Only packaging your OWN-EN and OWN-PT lexicons together gives users no choice in which ones to download. If they just want the OWN-PT lexicon without the other one, they should be able to do so. What we did with the omw-data release was offer both the individual wordnets and the full set as separate downloads.
It helps a bit (but is not necessary) to publish an index.toml file with your release (see omw-data's release, again), especially if you have multiple lexicons. If you package OWN-PT, OWN-EN, and ... OWN-ALL (?), they each need an entry with a unique project name.
Why are you packaging a version of the PWN at all? Is it just to include morphosemantic links? If so, maybe we can just ~~rebuild the version packaged with OMW~~ add them to the Open English Wordnet, ~~but we should ask Christiane if we want to call it the Princeton WordNet~~ (cannot).
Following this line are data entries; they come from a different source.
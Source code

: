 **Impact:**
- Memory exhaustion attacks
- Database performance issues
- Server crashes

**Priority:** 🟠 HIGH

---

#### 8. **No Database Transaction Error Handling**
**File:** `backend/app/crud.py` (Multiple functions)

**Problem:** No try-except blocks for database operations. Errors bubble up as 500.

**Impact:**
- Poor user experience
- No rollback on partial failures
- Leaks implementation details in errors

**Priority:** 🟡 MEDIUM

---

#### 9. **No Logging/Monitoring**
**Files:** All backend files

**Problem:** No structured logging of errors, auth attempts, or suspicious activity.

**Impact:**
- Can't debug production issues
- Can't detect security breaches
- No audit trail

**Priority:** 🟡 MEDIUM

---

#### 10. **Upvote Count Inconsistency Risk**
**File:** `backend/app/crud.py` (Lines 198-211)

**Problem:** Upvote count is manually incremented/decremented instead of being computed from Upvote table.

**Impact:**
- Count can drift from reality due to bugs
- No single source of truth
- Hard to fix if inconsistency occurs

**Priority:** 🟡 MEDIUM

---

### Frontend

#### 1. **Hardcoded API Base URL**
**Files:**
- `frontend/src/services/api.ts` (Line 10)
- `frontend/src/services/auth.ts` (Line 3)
The OWN-EN has gained and lost some words compared to ~~PWN 3.0~~ OMW's English wordnet derived from the PWN:

>>> wn.lexicons(lang='en')
(<Lexicon ewn:2020 [en]>, <Lexicon pwn:3.0 [en]>, <Lexicon own-en:1.0.0 [en]>)
>>> pwn30 = wn.Wordnet('pwn:3.0')
>>> own_en = wn.Wordnet('own-en')
>>> missing = {w.lemma() for w in pwn30.words()} - {w.lemma() for w in own_en.words()}
>>> gained = {w.lemma() for w in own_en.words()} - {w.lemma() for w in pwn30.words()}
>>> len(missing)
916
>>> len(gained)
417

Most or all of these seem to be bugs in how the ~~OWN's PWN~~ OMW's English lexicon was created, as it includes the adjposition in adjective's lemmas (see bond-lab/omw-data#8):

>>> list(missing)[:20]
['guardant(ip)', 'healing(p)', 'lone(a)', 'live(a)', 'astir(p)', 'down(a)', 'prior(a)', 'motivative(a)', 'smelling(p)', 'maternal(p)', 'aghast(p)', 'anaesthetic(a)', 'on the offensive(p)', 'au naturel(p)', 'indisposed(p)', 'privy(p)', 'right-hand(a)', 'trespassing(a)', 'great(p)', 'unbeholden(p)']
>>> [w.lemma() for w in own_en.words() if w.lemma().endswith(')')]  # None in OWN-EN with (p), (a), (ip) in lemma
[]

But that's not the whole story. This will require some more digging. Notice to @fcbond: OMW needs to rebuild its PWN lexicons.
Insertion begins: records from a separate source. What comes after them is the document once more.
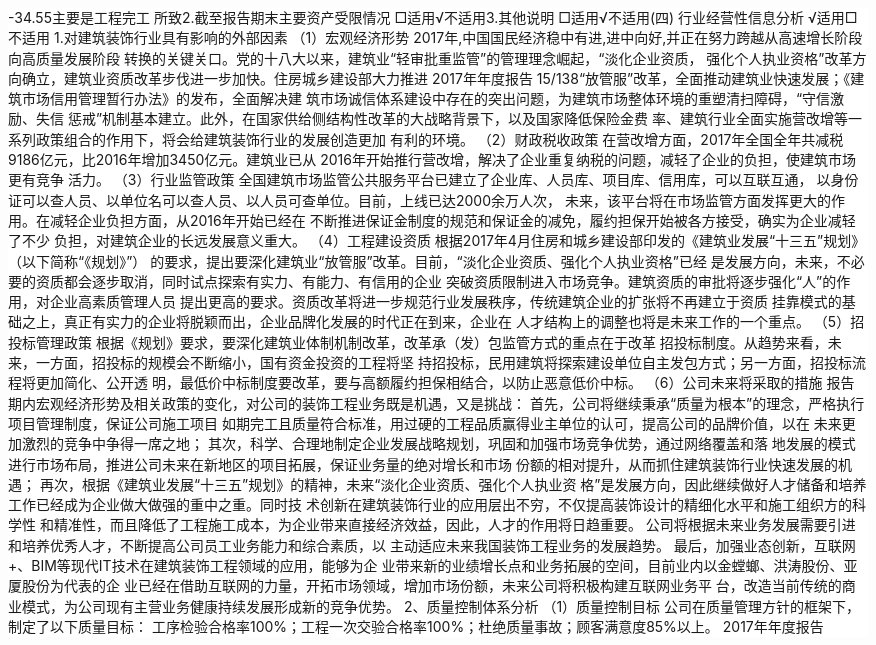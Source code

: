 -34.55主要是工程完工
所致2.截至报告期末主要资产受限情况
□适用√不适用3.其他说明
□适用√不适用(四)
行业经营性信息分析
√适用□不适用
1.对建筑装饰行业具有影响的外部因素
（1）宏观经济形势
2017年,中国国民经济稳中有进,进中向好,并正在努力跨越从高速增长阶段向高质量发展阶段
转换的关键关口。党的十八大以来，建筑业“轻审批重监管”的管理理念崛起，“淡化企业资质，
强化个人执业资格”改革方向确立，建筑业资质改革步伐进一步加快。住房城乡建设部大力推进
2017年年度报告
15/138“放管服”改革，全面推动建筑业快速发展；《建筑市场信用管理暂行办法》的发布，全面解决建
筑市场诚信体系建设中存在的突出问题，为建筑市场整体环境的重塑清扫障碍，“守信激励、失信
惩戒”机制基本建立。此外，在国家供给侧结构性改革的大战略背景下，以及国家降低保险金费
率、建筑行业全面实施营改增等一系列政策组合的作用下，将会给建筑装饰行业的发展创造更加
有利的环境。
（2）财政税收政策
在营改增方面，2017年全国全年共减税9186亿元，比2016年增加3450亿元。建筑业已从
2016年开始推行营改增，解决了企业重复纳税的问题，减轻了企业的负担，使建筑市场更有竞争
活力。
（3）行业监管政策
全国建筑市场监管公共服务平台已建立了企业库、人员库、项目库、信用库，可以互联互通，
以身份证可以查人员、以单位名可以查人员、以人员可查单位。目前，上线已达2000余万人次，
未来，该平台将在市场监管方面发挥更大的作用。在减轻企业负担方面，从2016年开始已经在
不断推进保证金制度的规范和保证金的减免，履约担保开始被各方接受，确实为企业减轻了不少
负担，对建筑企业的长远发展意义重大。
（4）工程建设资质
根据2017年4月住房和城乡建设部印发的《建筑业发展“十三五”规划》
（以下简称“《规划》”）
的要求，提出要深化建筑业“放管服”改革。目前，“淡化企业资质、强化个人执业资格”已经
是发展方向，未来，不必要的资质都会逐步取消，同时试点探索有实力、有能力、有信用的企业
突破资质限制进入市场竞争。建筑资质的审批将逐步强化“人”的作用，对企业高素质管理人员
提出更高的要求。资质改革将进一步规范行业发展秩序，传统建筑企业的扩张将不再建立于资质
挂靠模式的基础之上，真正有实力的企业将脱颖而出，企业品牌化发展的时代正在到来，企业在
人才结构上的调整也将是未来工作的一个重点。
（5）招投标管理政策
根据《规划》要求，要深化建筑业体制机制改革，改革承（发）包监管方式的重点在于改革
招投标制度。从趋势来看，未来，一方面，招投标的规模会不断缩小，国有资金投资的工程将坚
持招投标，民用建筑将探索建设单位自主发包方式；另一方面，招投标流程将更加简化、公开透
明，最低价中标制度要改革，要与高额履约担保相结合，以防止恶意低价中标。
（6）公司未来将采取的措施
报告期内宏观经济形势及相关政策的变化，对公司的装饰工程业务既是机遇，又是挑战：
首先，公司将继续秉承“质量为根本”的理念，严格执行项目管理制度，保证公司施工项目
如期完工且质量符合标准，用过硬的工程品质赢得业主单位的认可，提高公司的品牌价值，以在
未来更加激烈的竞争中争得一席之地；
其次，科学、合理地制定企业发展战略规划，巩固和加强市场竞争优势，通过网络覆盖和落
地发展的模式进行市场布局，推进公司未来在新地区的项目拓展，保证业务量的绝对增长和市场
份额的相对提升，从而抓住建筑装饰行业快速发展的机遇；
再次，根据《建筑业发展“十三五”规划》的精神，未来“淡化企业资质、强化个人执业资
格”是发展方向，因此继续做好人才储备和培养工作已经成为企业做大做强的重中之重。同时技
术创新在建筑装饰行业的应用层出不穷，不仅提高装饰设计的精细化水平和施工组织方的科学性
和精准性，而且降低了工程施工成本，为企业带来直接经济效益，因此，人才的作用将日趋重要。
公司将根据未来业务发展需要引进和培养优秀人才，不断提高公司员工业务能力和综合素质，以
主动适应未来我国装饰工程业务的发展趋势。
最后，加强业态创新，互联网+、BIM等现代IT技术在建筑装饰工程领域的应用，能够为企
业带来新的业绩增长点和业务拓展的空间，目前业内以金螳螂、洪涛股份、亚厦股份为代表的企
业已经在借助互联网的力量，开拓市场领域，增加市场份额，未来公司将积极构建互联网业务平
台，改造当前传统的商业模式，为公司现有主营业务健康持续发展形成新的竞争优势。
2、质量控制体系分析
（1）质量控制目标
公司在质量管理方针的框架下，制定了以下质量目标：
工序检验合格率100%；工程一次交验合格率100%；杜绝质量事故；顾客满意度85%以上。
2017年年度报告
goodmami commented 2 years ago

One more thing:

It's ok that the version is 1.0.0 (although isn't 1.0 enough? Do you plan to release frequently enough that a third-level version specifier is necessary?), because the ID is changing. Before it was released with OMW with the id as porwn and the version 1.3+omw, so this is effectively a new resource. You might just explain the history somewhere.

arademaker commented 2 years ago

Hi @goodmami, thank you for the feedback, I am addressing all of them in the 1.0.0 release. The only remain relevant topic is:

Why are you packaging a version of the PWN at all? Is it just to include morphosemantic links? If so, maybe we can just ~rebuild the version packaged with OMW~ add them to the Open English Wordnet, ~but we should ask Christiane if we want to call it the Princeton WordNet~ (cannot).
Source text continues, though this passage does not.